* _Work instruction_
If a line below holds the word "Area", count it; then say how many such lines there are and nothing else.

* _Record extracts_
------------

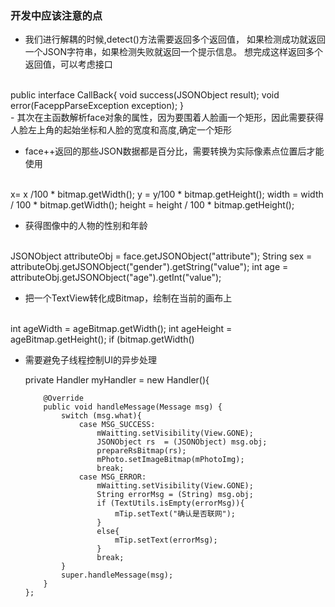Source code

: ### 开发中应该注意的点

  - 我们进行解耦的时候,detect()方法需要返回多个返回值，
 如果检测成功就返回一个JSON字符串，如果检测失败就返回一个提示信息。
  想完成这样返回多个返回值，可以考虑接口

  <br>
     public interface CallBack{
          void success(JSONObject result);
          void error(FaceppParseException exception);
      }

  <br>
  - 其次在主函数解析face对象的属性，因为要围着人脸画一个矩形，因此需要获得
  人脸左上角的起始坐标和人脸的宽度和高度,确定一个矩形

  - face++返回的那些JSON数据都是百分比，需要转换为实际像素点位置后才能使用

  <br>
      x= x /100 * bitmap.getWidth();
                  y = y/100 * bitmap.getHeight();
                  width = width / 100 * bitmap.getWidth();
                  height = height / 100 * bitmap.getHeight();

  <br>

  - 获得图像中的人物的性别和年龄

  <br>
    JSONObject attributeObj = face.getJSONObject("attribute");
    String sex = attributeObj.getJSONObject("gender").getString("value");
    int age  = attributeObj.getJSONObject("age").getInt("value");
  <br>

  - 把一个TextView转化成Bitmap，绘制在当前的画布上

<br>
   int ageWidth = ageBitmap.getWidth();
   int ageHeight = ageBitmap.getHeight();
   if (bitmap.getWidth()<mPhoto.getWidth() && bitmap.getHeight() <mPhoto.getHeight()){
       float ratio = Math.max(bitmap.getWidth() * 1.0f / mPhoto.getWidth() , bitmap.getHeight() * 1.0f / mPhoto.getHeight());
       ageBitmap = Bitmap.createScaledBitmap(ageBitmap, (int)(ageWidth * ratio), (int)(ageHeight * ratio) , false);
       canvas.drawBitmap(ageBitmap , x - ageBitmap.getWidth() / 2 , y - height / 2 - ageBitmap.getHeight() , null);
      }
 <br>

 - 需要避免子线程控制UI的异步处理

   private Handler myHandler = new Handler(){

           @Override
           public void handleMessage(Message msg) {
               switch (msg.what){
                   case MSG_SUCCESS:
                       mWaitting.setVisibility(View.GONE);
                       JSONObject rs  = (JSONObject) msg.obj;
                       prepareRsBitmap(rs);
                       mPhoto.setImageBitmap(mPhotoImg);
                       break;
                   case MSG_ERROR:
                       mWaitting.setVisibility(View.GONE);
                       String errorMsg = (String) msg.obj;
                       if (TextUtils.isEmpty(errorMsg)){
                           mTip.setText("确认是否联网");
                       }
                       else{
                           mTip.setText(errorMsg);
                       }
                       break;
               }
               super.handleMessage(msg);
           }
       };

   <br>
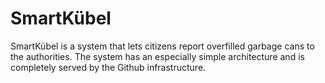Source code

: # SmartKübel
SmartKübel is a system that lets citizens report overfilled garbage cans to the authorities. The system has an especially simple architecture and is completely served by the Github infrastructure.
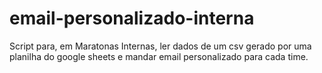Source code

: # email-personalizado-interna
Script para, em Maratonas Internas, ler dados de um csv gerado por uma planilha do google sheets e mandar email personalizado para cada time.
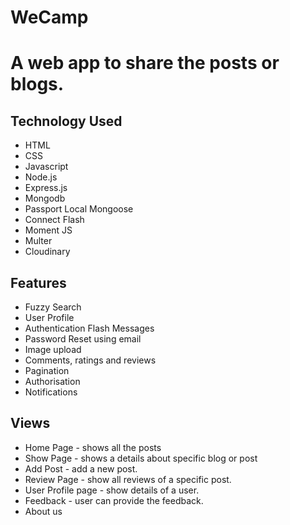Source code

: # WeCamp


<h1>A web app to share the posts or blogs.</h1>
<h2>Technology Used</h2>
<ul style="margin-top:5px;">
	<li>HTML</li>
	<li>CSS</li>
	<li>Javascript</li>
	<li>Node.js</li>
	<li>Express.js</li>
	<li>Mongodb</li>
	<li>Passport Local Mongoose</li>
	<li>Connect Flash</li>
	<li>Moment JS</li>
	<li>Multer</li>
	<li>Cloudinary</li>
</ul>
<h2>Features</h2>
<ul style="margin-top:5px;">
	<li>Fuzzy Search</li>
	<li>User Profile</li>
	<li>Authentication Flash Messages</li>
	<li>Password Reset using email</li>
	<li>Image upload</li>
	<li>Comments, ratings and reviews</li>
	<li>Pagination</li>
	<li>Authorisation</li>
	<li>Notifications</li>
</ul>
<h2>Views</h2>
<ul style="margin-top:5px;">
	<li>Home Page - shows all the posts</li>
	<li>Show Page - shows a details about specific blog or post</li>
	<li>Add Post - add a new post.</li>
	<li>Review Page - show all reviews of a specific post.</li>
	<li>User Profile page - show details of a user.</li>
	<li>Feedback - user can provide the feedback.</li>
	<li>About us</li>
</ul>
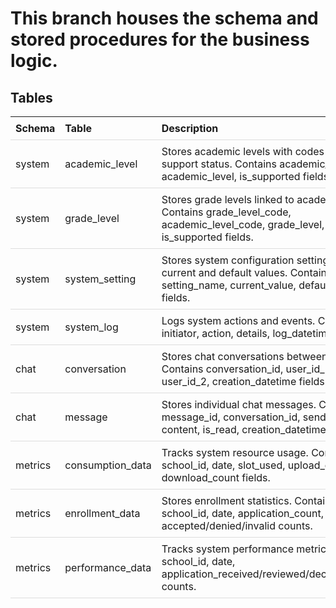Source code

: <h1>This branch houses the schema and stored procedures for the business logic.</h1>

<style>
table {
    border-collapse: collapse;
    width: 100%;
}

th, td {
    padding: 8px;
    text-align: left;
    border-bottom: 1px solid #ddd;
}

tr:hover {
    background-color: #f5f5f5;
}
</style>

<h2>Tables</h2>

<table>
    <tr>
        <th>Schema</th>
        <th>Table</th>
        <th>Description</th>
    </tr>
    <tr>
        <td>system</td>
        <td>academic_level</td>
        <td>Stores academic levels with codes and support status. Contains academic_level_code, academic_level, is_supported fields.</td>
    </tr>
    <tr>
        <td>system</td>
        <td>grade_level</td>
        <td>Stores grade levels linked to academic levels. Contains grade_level_code, academic_level_code, grade_level, is_supported fields.</td>
    </tr>
    <tr>
        <td>system</td>
        <td>system_setting</td>
        <td>Stores system configuration settings with current and default values. Contains setting_name, current_value, default_value fields.</td>
    </tr>
    <tr>
        <td>system</td>
        <td>system_log</td>
        <td>Logs system actions and events. Contains initiator, action, details, log_datetime fields.</td>
    </tr>
    <tr>
        <td>chat</td>
        <td>conversation</td>
        <td>Stores chat conversations between users. Contains conversation_id, user_id_1, user_id_2, creation_datetime fields.</td>
    </tr>
    <tr>
        <td>chat</td>
        <td>message</td>
        <td>Stores individual chat messages. Contains message_id, conversation_id, sender_id, content, is_read, creation_datetime fields.</td>
    </tr>
    <tr>
        <td>metrics</td>
        <td>consumption_data</td>
        <td>Tracks system resource usage. Contains school_id, date, slot_used, upload_count, download_count fields.</td>
    </tr>
    <tr>
        <td>metrics</td>
        <td>enrollment_data</td>
        <td>Stores enrollment statistics. Contains school_id, date, application_count, accepted/denied/invalid counts.</td>
    </tr>
    <tr>
        <td>metrics</td>
        <td>performance_data</td>
        <td>Tracks system performance metrics. Contains school_id, date, application_received/reviewed/declined/invalid counts.</td>
    </tr>
</table>
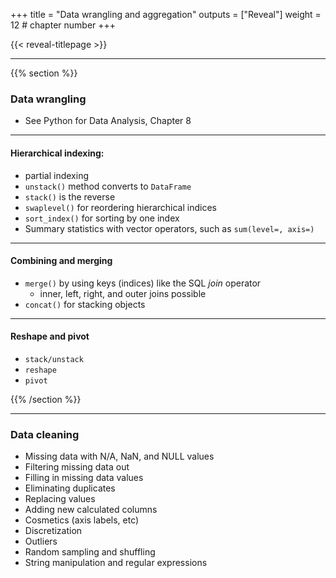 +++
title = "Data wrangling and aggregation"
outputs = ["Reveal"]
weight = 12 # chapter number
+++

{{< reveal-titlepage >}}

---

{{% section %}}

### Data wrangling

- See Python for Data Analysis, Chapter 8

---

#### Hierarchical indexing:

- partial indexing
- `unstack()` method converts to `DataFrame`
- `stack()` is the reverse
- `swaplevel()` for reordering hierarchical indices
- `sort_index()` for sorting by one index
- Summary statistics with vector operators, such as `sum(level=, axis=)`

---

#### Combining and merging

- `merge()` by using keys (indices) like the SQL *join* operator
  - inner, left, right, and outer joins possible
- `concat()` for stacking objects

---

#### Reshape and pivot

- `stack/unstack`
- `reshape`
- `pivot`

{{% /section %}}

---

### Data cleaning

- Missing data with N/A, NaN, and NULL values
- Filtering missing data out
- Filling in missing data values
- Eliminating duplicates
- Replacing values
- Adding new calculated columns
- Cosmetics (axis labels, etc)
- Discretization
- Outliers
- Random sampling and shuffling
- String manipulation and regular expressions
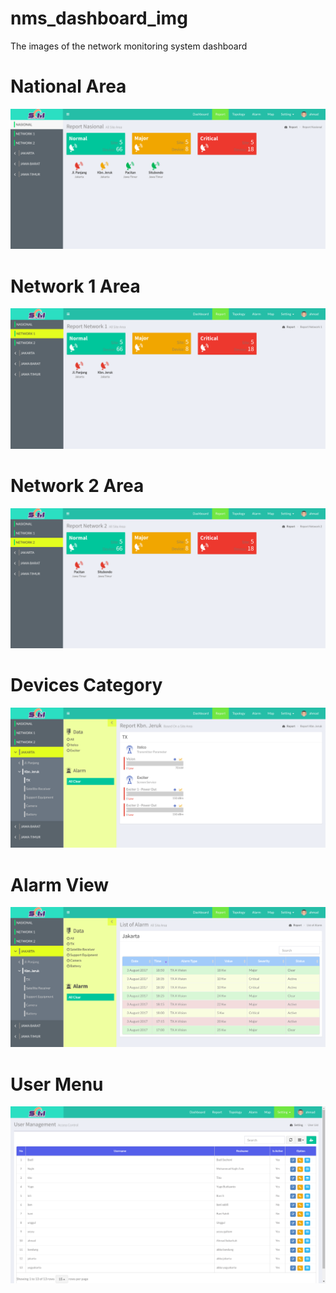 # nms_dashboard_img
The images of the network monitoring system dashboard

# National Area
![](national.png)

# Network 1 Area
![](Network1.png)

# Network 2 Area
![](Network2.png)

# Devices Category
![](Devices_Category.png)

# Alarm View
![](Alarm.png)

# User Menu
![](User_Management.png)
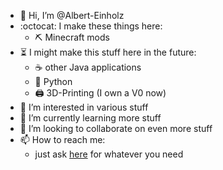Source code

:- :wave: Hi, I’m @Albert-Einholz
- :octocat: I make these things here:
  - :pick: Minecraft mods
- :hourglass_flowing_sand: I might make this stuff here in the future:
  - :coffee: other Java applications
  - :snake: Python
  - :printer: 3D-Printing (I own a V0 now)
- :eyes: I’m interested in various stuff
- :seedling: I’m currently learning more stuff
- :revolving_hearts: I’m looking to collaborate on even more stuff
- :mailbox: How to reach me:
  -  just ask [here](https://github.com/Albert-Einholz/Albert-Einholz/discussions/categories/general) for whatever you need
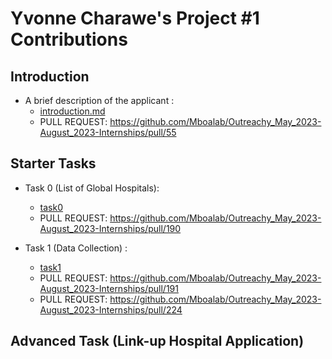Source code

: # Yvonne Charawe's Project #1 Contributions

## Introduction

+ A brief description of the applicant :
  + [introduction.md](introduction.md)
  + PULL REQUEST: https://github.com/Mboalab/Outreachy_May_2023-August_2023-Internships/pull/55
  
## Starter Tasks

+ Task 0 (List of Global Hospitals):
  + [task0](task0/)
  + PULL REQUEST: https://github.com/Mboalab/Outreachy_May_2023-August_2023-Internships/pull/190
  
+ Task 1 (Data Collection) :
  + [task1](https://github.com/Charawey-X/Outreachy_May_2023-August_2023-Internships/tree/task_1/Create%20a%20platform%20to%20link-up%20medical%20facilities%20globally/Applicants/Yvonne%20Charawe/task1)
  + PULL REQUEST: https://github.com/Mboalab/Outreachy_May_2023-August_2023-Internships/pull/191
  + PULL REQUEST: https://github.com/Mboalab/Outreachy_May_2023-August_2023-Internships/pull/224
  
## Advanced Task (Link-up Hospital Application)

------------

* _Answer below_
3